= Beginning of Section =

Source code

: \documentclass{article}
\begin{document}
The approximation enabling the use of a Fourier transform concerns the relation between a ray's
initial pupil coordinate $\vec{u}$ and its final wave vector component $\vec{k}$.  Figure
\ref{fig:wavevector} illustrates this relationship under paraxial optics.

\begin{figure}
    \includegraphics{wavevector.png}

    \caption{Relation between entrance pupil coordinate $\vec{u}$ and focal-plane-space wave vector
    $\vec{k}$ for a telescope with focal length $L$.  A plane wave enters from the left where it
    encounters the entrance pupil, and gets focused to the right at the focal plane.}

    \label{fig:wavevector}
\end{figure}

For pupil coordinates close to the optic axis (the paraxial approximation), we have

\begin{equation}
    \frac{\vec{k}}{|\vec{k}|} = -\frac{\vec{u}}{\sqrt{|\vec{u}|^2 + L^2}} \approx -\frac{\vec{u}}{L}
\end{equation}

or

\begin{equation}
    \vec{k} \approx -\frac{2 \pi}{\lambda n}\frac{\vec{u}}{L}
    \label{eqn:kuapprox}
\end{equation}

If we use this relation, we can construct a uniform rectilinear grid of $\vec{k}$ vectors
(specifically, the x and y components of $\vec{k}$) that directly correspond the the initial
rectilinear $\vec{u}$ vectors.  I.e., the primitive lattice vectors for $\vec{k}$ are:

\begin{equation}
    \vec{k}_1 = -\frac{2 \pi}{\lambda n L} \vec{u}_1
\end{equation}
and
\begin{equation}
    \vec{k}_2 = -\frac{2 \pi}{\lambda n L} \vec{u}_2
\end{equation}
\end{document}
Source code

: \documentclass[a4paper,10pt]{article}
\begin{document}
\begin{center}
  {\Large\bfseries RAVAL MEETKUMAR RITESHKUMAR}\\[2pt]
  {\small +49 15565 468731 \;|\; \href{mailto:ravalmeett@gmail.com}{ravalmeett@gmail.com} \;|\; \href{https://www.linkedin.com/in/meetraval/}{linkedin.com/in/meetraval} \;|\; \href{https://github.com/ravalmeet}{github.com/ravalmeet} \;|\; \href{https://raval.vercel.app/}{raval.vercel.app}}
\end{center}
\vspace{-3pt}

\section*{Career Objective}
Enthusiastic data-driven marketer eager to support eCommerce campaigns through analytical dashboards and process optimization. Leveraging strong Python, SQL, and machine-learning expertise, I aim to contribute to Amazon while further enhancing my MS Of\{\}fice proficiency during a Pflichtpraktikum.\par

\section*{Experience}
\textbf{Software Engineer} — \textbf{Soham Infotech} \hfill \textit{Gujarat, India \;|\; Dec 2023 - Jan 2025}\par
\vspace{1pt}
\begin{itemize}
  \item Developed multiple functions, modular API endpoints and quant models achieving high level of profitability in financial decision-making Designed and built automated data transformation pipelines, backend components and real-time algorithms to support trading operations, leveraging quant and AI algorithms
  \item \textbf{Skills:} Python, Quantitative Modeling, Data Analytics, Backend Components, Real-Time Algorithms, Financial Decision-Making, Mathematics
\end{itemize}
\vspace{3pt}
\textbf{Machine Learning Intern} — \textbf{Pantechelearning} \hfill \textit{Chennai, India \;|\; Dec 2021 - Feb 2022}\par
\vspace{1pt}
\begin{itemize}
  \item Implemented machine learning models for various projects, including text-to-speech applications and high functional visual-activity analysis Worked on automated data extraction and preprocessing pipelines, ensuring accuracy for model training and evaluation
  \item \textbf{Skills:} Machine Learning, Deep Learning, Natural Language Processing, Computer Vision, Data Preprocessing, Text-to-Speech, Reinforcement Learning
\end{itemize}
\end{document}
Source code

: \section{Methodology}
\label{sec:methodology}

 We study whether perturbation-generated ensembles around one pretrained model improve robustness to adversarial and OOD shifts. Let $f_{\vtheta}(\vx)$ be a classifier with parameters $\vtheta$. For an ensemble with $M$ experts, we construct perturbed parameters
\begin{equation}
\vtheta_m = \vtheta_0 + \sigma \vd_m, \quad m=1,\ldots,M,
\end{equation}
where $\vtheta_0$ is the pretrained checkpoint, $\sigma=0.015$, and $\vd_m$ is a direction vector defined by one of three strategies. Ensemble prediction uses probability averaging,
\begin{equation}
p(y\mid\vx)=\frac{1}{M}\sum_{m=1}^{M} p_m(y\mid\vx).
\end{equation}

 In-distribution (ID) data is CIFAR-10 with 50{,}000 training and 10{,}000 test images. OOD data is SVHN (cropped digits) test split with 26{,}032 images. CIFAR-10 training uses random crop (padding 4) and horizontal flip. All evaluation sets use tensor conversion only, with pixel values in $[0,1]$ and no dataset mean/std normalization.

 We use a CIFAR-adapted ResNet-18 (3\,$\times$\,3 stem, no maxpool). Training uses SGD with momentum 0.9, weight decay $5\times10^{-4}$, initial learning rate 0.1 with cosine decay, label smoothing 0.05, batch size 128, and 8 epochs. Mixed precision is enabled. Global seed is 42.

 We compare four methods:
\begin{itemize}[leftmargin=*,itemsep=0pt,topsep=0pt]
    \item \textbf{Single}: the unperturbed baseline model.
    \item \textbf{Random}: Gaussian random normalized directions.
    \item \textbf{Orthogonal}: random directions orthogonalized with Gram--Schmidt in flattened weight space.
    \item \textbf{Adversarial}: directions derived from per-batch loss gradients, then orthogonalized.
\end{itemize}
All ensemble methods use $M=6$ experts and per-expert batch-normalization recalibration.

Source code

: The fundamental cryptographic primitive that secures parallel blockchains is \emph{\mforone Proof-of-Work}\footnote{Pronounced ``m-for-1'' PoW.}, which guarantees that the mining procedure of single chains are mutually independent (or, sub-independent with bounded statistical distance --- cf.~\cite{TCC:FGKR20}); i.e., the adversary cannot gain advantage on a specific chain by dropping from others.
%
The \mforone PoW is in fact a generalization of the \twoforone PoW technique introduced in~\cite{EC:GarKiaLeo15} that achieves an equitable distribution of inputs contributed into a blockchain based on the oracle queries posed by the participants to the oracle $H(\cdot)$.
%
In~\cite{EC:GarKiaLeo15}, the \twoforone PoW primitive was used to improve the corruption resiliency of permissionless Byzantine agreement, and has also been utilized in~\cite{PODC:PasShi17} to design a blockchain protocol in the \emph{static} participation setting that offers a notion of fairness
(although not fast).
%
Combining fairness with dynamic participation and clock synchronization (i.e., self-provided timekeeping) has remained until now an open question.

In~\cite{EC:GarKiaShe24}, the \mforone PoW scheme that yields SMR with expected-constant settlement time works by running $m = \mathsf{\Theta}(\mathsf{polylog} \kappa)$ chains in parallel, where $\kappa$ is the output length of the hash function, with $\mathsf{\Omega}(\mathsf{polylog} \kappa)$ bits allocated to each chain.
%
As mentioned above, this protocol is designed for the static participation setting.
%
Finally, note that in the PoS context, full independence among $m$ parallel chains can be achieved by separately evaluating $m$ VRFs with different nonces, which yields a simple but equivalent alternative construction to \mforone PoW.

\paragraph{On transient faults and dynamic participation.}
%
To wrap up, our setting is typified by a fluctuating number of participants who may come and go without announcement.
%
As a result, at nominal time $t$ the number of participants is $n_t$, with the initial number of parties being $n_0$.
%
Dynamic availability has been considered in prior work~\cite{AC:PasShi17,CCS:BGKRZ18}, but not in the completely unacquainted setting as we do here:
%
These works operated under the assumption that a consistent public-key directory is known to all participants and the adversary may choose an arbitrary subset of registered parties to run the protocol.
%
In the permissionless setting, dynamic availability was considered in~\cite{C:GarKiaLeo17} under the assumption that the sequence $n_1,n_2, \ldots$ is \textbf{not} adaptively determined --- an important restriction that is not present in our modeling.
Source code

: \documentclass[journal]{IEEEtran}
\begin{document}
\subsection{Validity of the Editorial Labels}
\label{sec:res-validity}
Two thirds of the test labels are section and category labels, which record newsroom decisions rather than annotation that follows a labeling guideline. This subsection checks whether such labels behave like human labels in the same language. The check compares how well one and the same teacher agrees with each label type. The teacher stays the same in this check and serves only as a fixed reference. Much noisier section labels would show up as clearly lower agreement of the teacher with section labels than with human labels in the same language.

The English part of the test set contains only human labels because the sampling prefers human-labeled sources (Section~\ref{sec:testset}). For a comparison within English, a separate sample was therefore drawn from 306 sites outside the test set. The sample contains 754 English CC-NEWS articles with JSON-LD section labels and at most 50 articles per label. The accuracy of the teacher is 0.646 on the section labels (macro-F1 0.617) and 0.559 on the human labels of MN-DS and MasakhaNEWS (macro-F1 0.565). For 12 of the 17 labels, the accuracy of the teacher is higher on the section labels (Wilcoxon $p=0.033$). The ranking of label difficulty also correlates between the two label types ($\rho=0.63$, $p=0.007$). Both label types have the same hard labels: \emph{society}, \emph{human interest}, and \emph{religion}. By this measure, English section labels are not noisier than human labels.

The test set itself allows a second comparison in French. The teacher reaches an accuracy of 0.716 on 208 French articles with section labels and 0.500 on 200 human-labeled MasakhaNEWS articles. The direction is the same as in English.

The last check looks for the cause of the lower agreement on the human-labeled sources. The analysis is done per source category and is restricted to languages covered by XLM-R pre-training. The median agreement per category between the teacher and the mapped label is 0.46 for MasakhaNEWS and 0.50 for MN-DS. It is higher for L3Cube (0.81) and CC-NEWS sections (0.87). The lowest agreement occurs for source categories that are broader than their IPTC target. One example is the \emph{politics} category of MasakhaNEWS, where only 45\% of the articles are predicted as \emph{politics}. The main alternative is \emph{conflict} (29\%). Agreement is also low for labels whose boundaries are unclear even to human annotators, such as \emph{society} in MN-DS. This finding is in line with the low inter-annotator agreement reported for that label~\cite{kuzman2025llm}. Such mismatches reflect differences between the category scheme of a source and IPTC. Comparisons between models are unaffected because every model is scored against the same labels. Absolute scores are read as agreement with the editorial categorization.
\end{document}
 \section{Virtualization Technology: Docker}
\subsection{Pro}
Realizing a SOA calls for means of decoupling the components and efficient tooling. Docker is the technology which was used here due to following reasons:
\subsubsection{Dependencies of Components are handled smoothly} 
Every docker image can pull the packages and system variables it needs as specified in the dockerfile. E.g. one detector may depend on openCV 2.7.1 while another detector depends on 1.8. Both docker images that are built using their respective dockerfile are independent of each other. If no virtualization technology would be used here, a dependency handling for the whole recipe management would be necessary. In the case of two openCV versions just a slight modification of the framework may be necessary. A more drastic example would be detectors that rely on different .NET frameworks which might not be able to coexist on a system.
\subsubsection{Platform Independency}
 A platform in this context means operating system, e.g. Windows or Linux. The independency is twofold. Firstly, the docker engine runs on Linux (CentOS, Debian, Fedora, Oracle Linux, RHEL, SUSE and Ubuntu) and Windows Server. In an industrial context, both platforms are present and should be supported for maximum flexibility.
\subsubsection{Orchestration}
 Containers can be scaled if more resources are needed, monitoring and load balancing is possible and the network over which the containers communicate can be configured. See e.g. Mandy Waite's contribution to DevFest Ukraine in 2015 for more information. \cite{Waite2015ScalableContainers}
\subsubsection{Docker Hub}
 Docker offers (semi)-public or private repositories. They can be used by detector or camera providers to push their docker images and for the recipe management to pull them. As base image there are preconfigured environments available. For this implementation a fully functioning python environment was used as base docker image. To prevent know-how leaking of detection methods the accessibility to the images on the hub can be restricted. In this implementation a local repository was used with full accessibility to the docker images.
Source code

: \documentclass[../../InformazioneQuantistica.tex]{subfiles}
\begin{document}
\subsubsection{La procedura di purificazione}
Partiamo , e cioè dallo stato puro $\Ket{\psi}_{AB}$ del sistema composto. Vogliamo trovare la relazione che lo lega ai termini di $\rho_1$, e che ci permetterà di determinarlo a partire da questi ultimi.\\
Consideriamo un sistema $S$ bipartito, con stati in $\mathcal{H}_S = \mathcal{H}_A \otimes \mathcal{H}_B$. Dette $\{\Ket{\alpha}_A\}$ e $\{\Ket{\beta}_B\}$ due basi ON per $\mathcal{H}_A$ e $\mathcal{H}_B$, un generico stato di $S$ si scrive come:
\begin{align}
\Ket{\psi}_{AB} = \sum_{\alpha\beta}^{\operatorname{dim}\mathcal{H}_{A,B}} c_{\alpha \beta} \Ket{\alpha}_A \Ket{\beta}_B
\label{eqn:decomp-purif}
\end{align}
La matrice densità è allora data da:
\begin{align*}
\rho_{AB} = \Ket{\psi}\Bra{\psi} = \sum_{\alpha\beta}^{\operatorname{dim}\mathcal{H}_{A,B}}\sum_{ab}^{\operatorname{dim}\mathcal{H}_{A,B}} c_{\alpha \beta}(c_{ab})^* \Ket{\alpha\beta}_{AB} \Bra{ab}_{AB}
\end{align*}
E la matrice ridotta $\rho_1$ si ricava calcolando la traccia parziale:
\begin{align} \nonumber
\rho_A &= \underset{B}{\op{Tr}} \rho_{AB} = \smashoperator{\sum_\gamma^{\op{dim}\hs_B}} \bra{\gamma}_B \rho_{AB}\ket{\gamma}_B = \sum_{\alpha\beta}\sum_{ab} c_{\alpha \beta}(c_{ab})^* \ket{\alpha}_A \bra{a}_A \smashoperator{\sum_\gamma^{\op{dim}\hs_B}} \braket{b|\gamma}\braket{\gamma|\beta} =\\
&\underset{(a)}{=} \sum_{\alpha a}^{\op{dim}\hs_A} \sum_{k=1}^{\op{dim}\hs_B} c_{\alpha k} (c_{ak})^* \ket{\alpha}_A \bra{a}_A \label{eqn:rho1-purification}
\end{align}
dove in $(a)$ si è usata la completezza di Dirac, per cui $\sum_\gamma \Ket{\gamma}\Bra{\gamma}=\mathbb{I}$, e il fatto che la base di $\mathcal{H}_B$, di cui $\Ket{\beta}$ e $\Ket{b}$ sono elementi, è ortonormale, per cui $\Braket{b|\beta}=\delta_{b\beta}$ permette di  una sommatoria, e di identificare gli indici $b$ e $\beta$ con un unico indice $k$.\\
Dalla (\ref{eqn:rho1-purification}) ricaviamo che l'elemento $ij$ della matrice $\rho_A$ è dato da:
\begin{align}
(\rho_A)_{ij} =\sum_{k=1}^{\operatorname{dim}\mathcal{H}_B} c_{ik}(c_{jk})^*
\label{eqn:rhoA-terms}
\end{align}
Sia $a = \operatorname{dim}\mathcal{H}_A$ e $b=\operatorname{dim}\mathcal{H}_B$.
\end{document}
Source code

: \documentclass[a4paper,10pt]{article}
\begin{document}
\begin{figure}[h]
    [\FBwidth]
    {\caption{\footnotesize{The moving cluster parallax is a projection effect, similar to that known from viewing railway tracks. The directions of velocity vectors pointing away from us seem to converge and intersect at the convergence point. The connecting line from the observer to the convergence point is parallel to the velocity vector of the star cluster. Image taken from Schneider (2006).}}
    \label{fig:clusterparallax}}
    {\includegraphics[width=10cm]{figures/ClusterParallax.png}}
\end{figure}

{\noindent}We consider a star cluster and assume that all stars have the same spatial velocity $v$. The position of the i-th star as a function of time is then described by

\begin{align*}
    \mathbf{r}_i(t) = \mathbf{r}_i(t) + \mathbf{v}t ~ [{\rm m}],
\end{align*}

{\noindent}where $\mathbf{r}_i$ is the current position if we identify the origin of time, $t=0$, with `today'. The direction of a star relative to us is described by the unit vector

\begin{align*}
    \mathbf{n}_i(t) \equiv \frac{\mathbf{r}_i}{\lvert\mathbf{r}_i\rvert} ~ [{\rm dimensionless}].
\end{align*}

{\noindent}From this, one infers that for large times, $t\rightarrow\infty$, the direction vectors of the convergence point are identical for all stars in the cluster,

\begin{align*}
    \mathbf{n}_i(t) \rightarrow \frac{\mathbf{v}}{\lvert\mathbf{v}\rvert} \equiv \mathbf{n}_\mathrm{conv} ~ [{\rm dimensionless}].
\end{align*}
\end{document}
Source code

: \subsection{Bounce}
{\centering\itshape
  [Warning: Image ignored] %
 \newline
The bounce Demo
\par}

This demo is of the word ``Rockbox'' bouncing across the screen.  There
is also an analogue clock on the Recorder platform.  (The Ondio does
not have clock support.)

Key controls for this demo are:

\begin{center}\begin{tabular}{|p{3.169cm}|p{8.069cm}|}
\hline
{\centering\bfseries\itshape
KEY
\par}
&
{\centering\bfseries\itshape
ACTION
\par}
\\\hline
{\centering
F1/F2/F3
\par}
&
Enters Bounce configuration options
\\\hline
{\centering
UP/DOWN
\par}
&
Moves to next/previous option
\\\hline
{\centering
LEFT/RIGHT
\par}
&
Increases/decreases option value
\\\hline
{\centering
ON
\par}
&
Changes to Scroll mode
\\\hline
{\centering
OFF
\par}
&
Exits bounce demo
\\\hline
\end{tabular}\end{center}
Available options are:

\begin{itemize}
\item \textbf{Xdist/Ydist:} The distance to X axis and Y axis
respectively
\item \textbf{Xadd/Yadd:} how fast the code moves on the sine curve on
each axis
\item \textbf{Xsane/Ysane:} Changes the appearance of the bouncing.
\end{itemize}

= End of Section =

WHAT TO DO: Every line of the entries that includes "textbf" must be copied into the answer.

SOLVED EXERCISE:
\textbf{Software Engineer} — \textbf{Soham Infotech} \hfill \textit{Gujarat, India \;|\; Dec 2023 - Jan 2025}\par
  \item \textbf{Skills:} Python, Quantitative Modeling, Data Analytics, Backend Components, Real-Time Algorithms, Financial Decision-Making, Mathematics
\textbf{Machine Learning Intern} — \textbf{Pantechelearning} \hfill \textit{Chennai, India \;|\; Dec 2021 - Feb 2022}\par
  \item \textbf{Skills:} Machine Learning, Deep Learning, Natural Language Processing, Computer Vision, Data Preprocessing, Text-to-Speech, Reinforcement Learning
    \item \textbf{Single}: the unperturbed baseline model.
    \item \textbf{Random}: Gaussian random normalized directions.
    \item \textbf{Orthogonal}: random directions orthogonalized with Gram--Schmidt in flattened weight space.
    \item \textbf{Adversarial}: directions derived from per-batch loss gradients, then orthogonalized.
In the permissionless setting, dynamic availability was considered in~\cite{C:GarKiaLeo17} under the assumption that the sequence $n_1,n_2, \ldots$ is \textbf{not} adaptively determined --- an important restriction that is not present in our modeling.
\item \textbf{Xdist/Ydist:} The distance to X axis and Y axis
\item \textbf{Xadd/Yadd:} how fast the code moves on the sine curve on
\item \textbf{Xsane/Ysane:} Changes the appearance of the bouncing.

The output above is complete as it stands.